The Liturgy of the Hours

An Introduction to the Liturgy of the Hours

The Liturgy of the Hours (or, the Divine Office, as it is sometimes known) is one form of prayer with both traditional and ecumenical dimensions. At its heart stands the word of God, especially as it is expressed in the poetic lines of the Psalter. Rooted in Christianity’s Jewish heritage, the psalms have for centuries provided a language of prayer for every branch of the church. From as early as the Acts of the Apostles, some form of daily Christian prayer has been offered, with God’s word, both read and sung, as its foundation.

Paraclete Press is the publishing house of the Community of Jesus, an abbey in the Benedictine monastic tradition. The community strives to hold in balance the values inherent in work, study and prayer. The Liturgy of the Hours has served to help maintain this balance for countless communities. In his Rule, Benedict called it the Opus Dei, the work of God, and he said that nothing should be preferred to it. It was the liturgical pivot upon which all the rest of the community’s life turned.

Because it is a form of communal prayer which is wedded with the passing of time, the services follow the natural order of our daily lives. Lauds begin the day, causing our first utterances to be those which are offered to the praise of God. At Midday we briefly break from our labors in order to remember that God, not our work, gives meaning to our day and that whatever good we do will have prayer at its source. In the evening we celebrate Vespers, looking back upon the day with thanksgiving, while humbly acknowledging that not all we have done has been to the glory of God. Finally, at Compline, we commend ourselves to God’s care through the night, and pray for the blessing of all the church.

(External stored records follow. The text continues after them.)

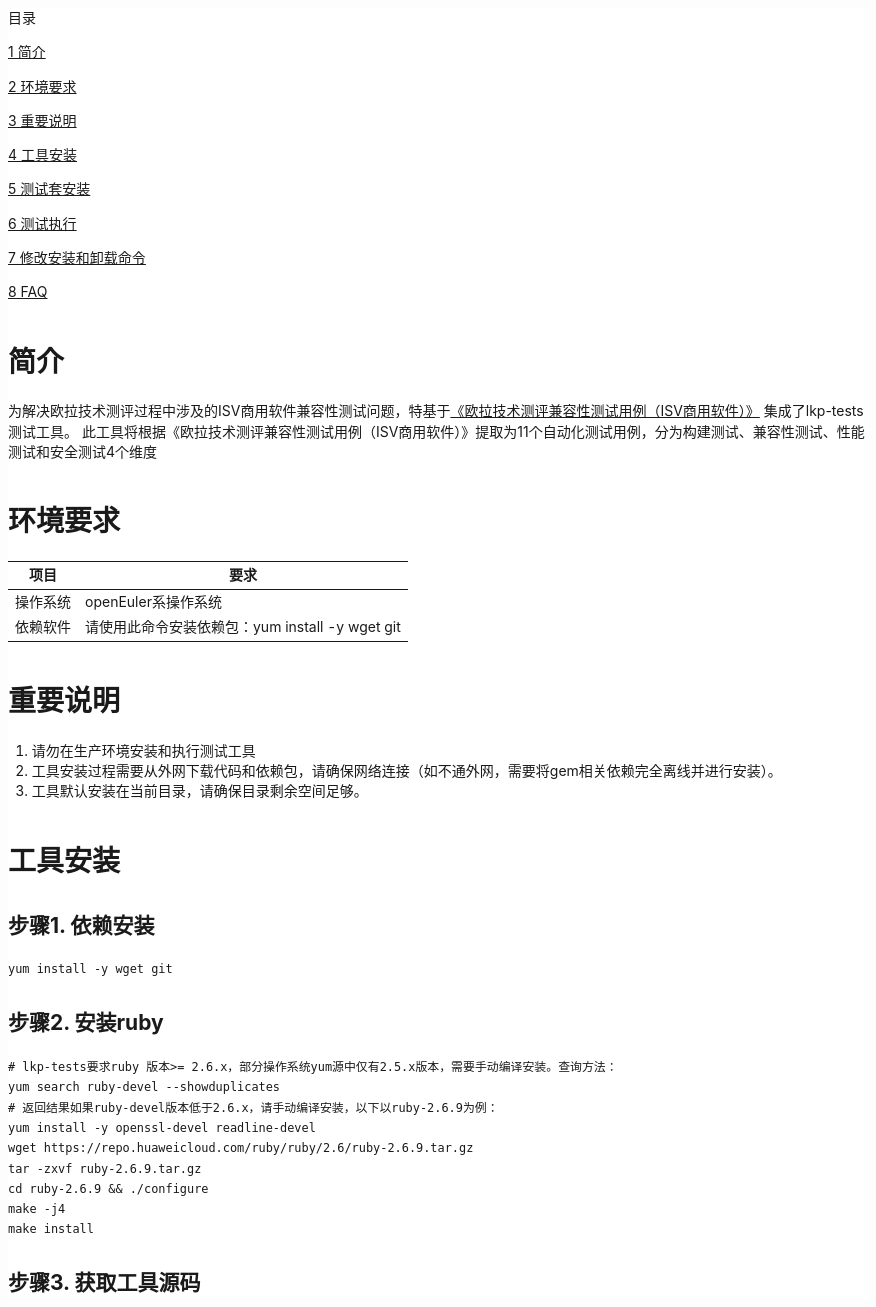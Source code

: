 目录

[1 简介](#简介)

[2 环境要求](#环境要求)

[3 重要说明](#重要说明)

[4 工具安装](#工具安装)

[5 测试套安装](#测试套安装)

[6 测试执行](#测试执行)

[7 修改安装和卸载命令](#修改安装和卸载命令)

[8 FAQ](#FAQ)

# 简介
为解决欧拉技术测评过程中涉及的ISV商用软件兼容性测试问题，特基于[《欧拉技术测评兼容性测试用例（ISV商用软件）》](../testing-standard/欧拉技术测评兼容性测试用例（ISV商用软件）.md) 集成了lkp-tests测试工具。
此工具将根据《欧拉技术测评兼容性测试用例（ISV商用软件）》提取为11个自动化测试用例，分为构建测试、兼容性测试、性能测试和安全测试4个维度

# 环境要求
|   项目    |                       要求                    |
|-----------|---------------------------------------------|
|  操作系统  |               openEuler系操作系统            |
|  依赖软件  | 请使用此命令安装依赖包：yum install -y wget git|

# 重要说明
1. 请勿在生产环境安装和执行测试工具
2. 工具安装过程需要从外网下载代码和依赖包，请确保网络连接（如不通外网，需要将gem相关依赖完全离线并进行安装）。
3. 工具默认安装在当前目录，请确保目录剩余空间足够。

# 工具安装
## 步骤1. 依赖安装
    
    yum install -y wget git

## 步骤2. 安装ruby
  
   ```shell
   # lkp-tests要求ruby 版本>= 2.6.x，部分操作系统yum源中仅有2.5.x版本，需要手动编译安装。查询方法：   
   yum search ruby-devel --showduplicates
   # 返回结果如果ruby-devel版本低于2.6.x，请手动编译安装，以下以ruby-2.6.9为例：
   yum install -y openssl-devel readline-devel
   wget https://repo.huaweicloud.com/ruby/ruby/2.6/ruby-2.6.9.tar.gz
   tar -zxvf ruby-2.6.9.tar.gz
   cd ruby-2.6.9 && ./configure
   make -j4
   make install
   ```
## 步骤3. 获取工具源码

The psalms, hymns, and prayers of the Liturgy of the Hours at the Community of Jesus are sung in Gregorian chant. Through the efforts of its founders and some of its early members, the Community embraced this practice as its own. At first this was done in strict imitation of others, for it was the best way to learn. But, as our own life and mission developed, so also did the need to have a shape and style of prayer which, while preserving tradition, also carried that tradition forward into our present setting.

The use of Gregorian chant was retained, including the use of the Latin for the psalms, hymns and responses. We have found the union of the ancient chant melodies with the Latin text still to be the most effective vehicle for bearing the meaning of the psalms.